> _Records to use_:
────────────────────

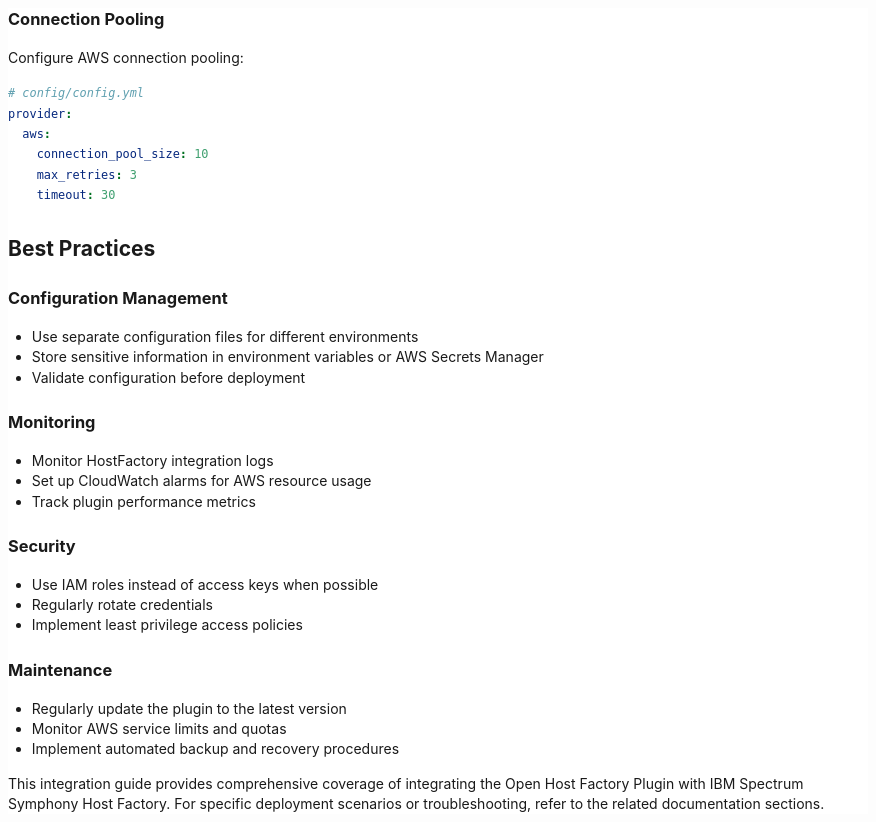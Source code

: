 ### Connection Pooling

Configure AWS connection pooling:

```yaml
# config/config.yml
provider:
  aws:
    connection_pool_size: 10
    max_retries: 3
    timeout: 30
```

## Best Practices

### Configuration Management
- Use separate configuration files for different environments
- Store sensitive information in environment variables or AWS Secrets Manager
- Validate configuration before deployment

### Monitoring
- Monitor HostFactory integration logs
- Set up CloudWatch alarms for AWS resource usage
- Track plugin performance metrics

### Security
- Use IAM roles instead of access keys when possible
- Regularly rotate credentials
- Implement least privilege access policies

### Maintenance
- Regularly update the plugin to the latest version
- Monitor AWS service limits and quotas
- Implement automated backup and recovery procedures

This integration guide provides comprehensive coverage of integrating the Open Host Factory Plugin with IBM Spectrum Symphony Host Factory. For specific deployment scenarios or troubleshooting, refer to the related documentation sections.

────────────────────

> _What needs to be done_:
Show a copy of each line from the records above in which the string "access" occurs.

> _Solution to this exercise_:
- Use IAM roles instead of access keys when possible
- Implement least privilege access policies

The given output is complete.